Why Scholarship Committees prefer leaders

Ever wondered what you needed to do get approved by that scholarship committee?

In your quest to answering this question, you probably decided to get your hands dirty with some research to decipher what was it that this committees were really looking for. Although the requirements for eligibility may differ for every scholarship opportunity, you must have come across certain common characteristics among the various successful applicants, such as in the case of Stuart Hayes Leadership scholarship and the students that were accepted.

These characteristics are what made them stand out to impress the scholarship committee and secure an opportunity to enjoy the boons of a scholarship. Some of these characteristics that you may have noticed included Strong academic performance, voluntary work, personal organization of the applicant, extra-curricular activities like sports and leadership, just to mention a few.

Today, however, we are going to focus on leadership as one of the characteristics. So, let us answer why scholarship committees prefer leaders.

But before we even get to the why, let us first look at the who. Who is a leader?

A simple dictionary definition defines a leader as one who is in charge or in a position of authority. Leaders are people with some degree of influence, the same influence that put them in these positions of leadership. Leaders have certain desirable characteristics that make them distinct from the rest of the flock.

So, do scholarship committees prefer leaders because of the same characteristics?

Your probable answer would be a yes, and a yes it is. These characteristics that the scholarship committees presume leaders to have are what gives the leaders an edge when it comes to scholarship application.

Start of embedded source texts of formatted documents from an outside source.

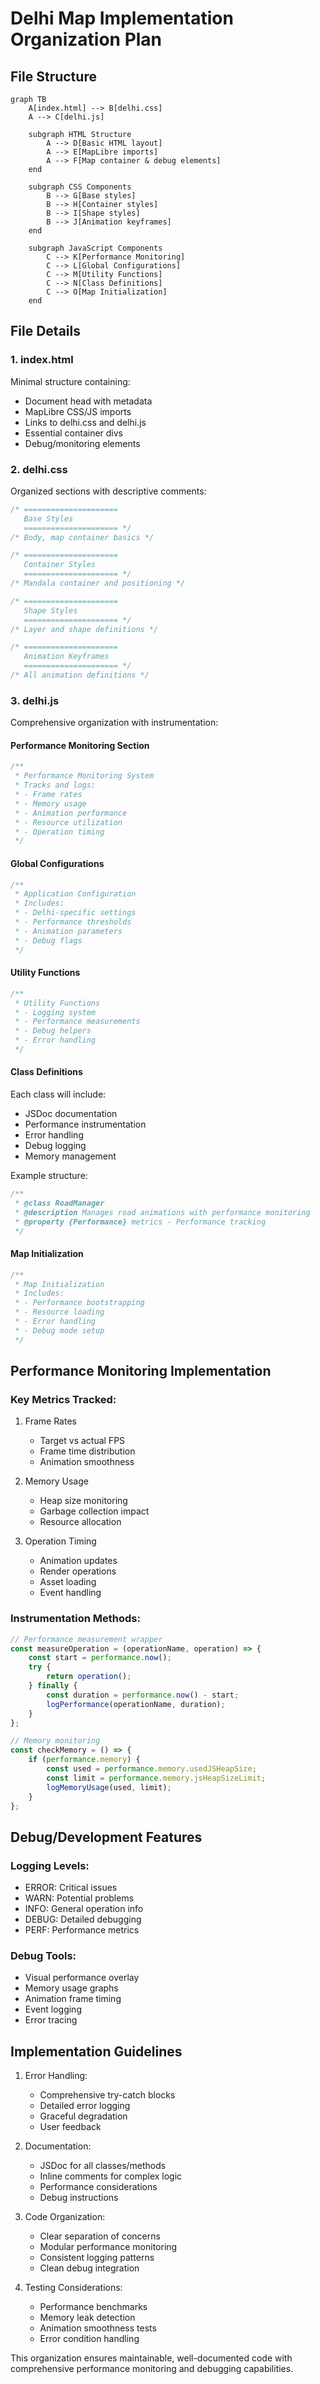 # Delhi Map Implementation Organization Plan

## File Structure

```mermaid
graph TB
    A[index.html] --> B[delhi.css]
    A --> C[delhi.js]
    
    subgraph HTML Structure
        A --> D[Basic HTML layout]
        A --> E[MapLibre imports]
        A --> F[Map container & debug elements]
    end
    
    subgraph CSS Components
        B --> G[Base styles]
        B --> H[Container styles]
        B --> I[Shape styles]
        B --> J[Animation keyframes]
    end
    
    subgraph JavaScript Components
        C --> K[Performance Monitoring]
        C --> L[Global Configurations]
        C --> M[Utility Functions]
        C --> N[Class Definitions]
        C --> O[Map Initialization]
    end
```

## File Details

### 1. index.html
Minimal structure containing:
- Document head with metadata
- MapLibre CSS/JS imports
- Links to delhi.css and delhi.js
- Essential container divs
- Debug/monitoring elements

### 2. delhi.css
Organized sections with descriptive comments:
```css
/* =====================
   Base Styles
   ===================== */
/* Body, map container basics */

/* =====================
   Container Styles 
   ===================== */
/* Mandala container and positioning */

/* =====================
   Shape Styles
   ===================== */
/* Layer and shape definitions */

/* =====================
   Animation Keyframes
   ===================== */
/* All animation definitions */
```

### 3. delhi.js
Comprehensive organization with instrumentation:

#### Performance Monitoring Section
```javascript
/**
 * Performance Monitoring System
 * Tracks and logs:
 * - Frame rates
 * - Memory usage
 * - Animation performance
 * - Resource utilization
 * - Operation timing
 */
```

#### Global Configurations
```javascript
/**
 * Application Configuration
 * Includes:
 * - Delhi-specific settings
 * - Performance thresholds
 * - Animation parameters
 * - Debug flags
 */
```

#### Utility Functions
```javascript
/**
 * Utility Functions
 * - Logging system
 * - Performance measurements
 * - Debug helpers
 * - Error handling
 */
```

#### Class Definitions
Each class will include:
- JSDoc documentation
- Performance instrumentation
- Error handling
- Debug logging
- Memory management

Example structure:
```javascript
/**
 * @class RoadManager
 * @description Manages road animations with performance monitoring
 * @property {Performance} metrics - Performance tracking
 */
```

#### Map Initialization
```javascript
/**
 * Map Initialization
 * Includes:
 * - Performance bootstrapping
 * - Resource loading
 * - Error handling
 * - Debug mode setup
 */
```

## Performance Monitoring Implementation

### Key Metrics Tracked:
1. Frame Rates
   - Target vs actual FPS
   - Frame time distribution
   - Animation smoothness

2. Memory Usage
   - Heap size monitoring
   - Garbage collection impact
   - Resource allocation

3. Operation Timing
   - Animation updates
   - Render operations
   - Asset loading
   - Event handling

### Instrumentation Methods:
```javascript
// Performance measurement wrapper
const measureOperation = (operationName, operation) => {
    const start = performance.now();
    try {
        return operation();
    } finally {
        const duration = performance.now() - start;
        logPerformance(operationName, duration);
    }
};

// Memory monitoring
const checkMemory = () => {
    if (performance.memory) {
        const used = performance.memory.usedJSHeapSize;
        const limit = performance.memory.jsHeapSizeLimit;
        logMemoryUsage(used, limit);
    }
};
```

## Debug/Development Features

### Logging Levels:
- ERROR: Critical issues
- WARN: Potential problems
- INFO: General operation info
- DEBUG: Detailed debugging
- PERF: Performance metrics

### Debug Tools:
- Visual performance overlay
- Memory usage graphs
- Animation frame timing
- Event logging
- Error tracing

## Implementation Guidelines

1. Error Handling:
   - Comprehensive try-catch blocks
   - Detailed error logging
   - Graceful degradation
   - User feedback

2. Documentation:
   - JSDoc for all classes/methods
   - Inline comments for complex logic
   - Performance considerations
   - Debug instructions

3. Code Organization:
   - Clear separation of concerns
   - Modular performance monitoring
   - Consistent logging patterns
   - Clean debug integration

4. Testing Considerations:
   - Performance benchmarks
   - Memory leak detection
   - Animation smoothness tests
   - Error condition handling

This organization ensures maintainable, well-documented code with comprehensive performance monitoring and debugging capabilities.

So what are this invaluable characteristics that leaders poses?

Firstly, leaders are people of integrity and high moral standards. In most instances, for one to become a leader, he/she will most of the time undergo the scrutiny of a certain board to evaluate their moral standards. Therefore, most leaders will be people who have a track record of upholding high moral standards. Scholarships cost a copious amount of money and therefore to invest such an amount on someone means that the person will not disappoint when it comes to issues of discipline and morality. This is why the scholarship committee may prefer a leader because there is some level of security.

Secondly, leaders are confident, committed and passionate. More often than not, leaders will posses this indispensable characteristics. Leadership calls for one to be confident in your decision making, you will be commited to the people you serve and remain passionate to be up to the task.

Another integral part in being a leader is the aspect of accountability. Leaders are people who are accountable, a quality that the scholarship committee would find essential when considering an applicant. Being a leader gives them the benefit of the doubt that as a leader you are accountable.

We really cannot exhaust the qualities of leaders that make them stand out as the list is long, but it is quite evident why scholarship committees prefer leaders.

Leaders may have some undesirable charasteristics as well but their strengths outweigh their shortcomings by far.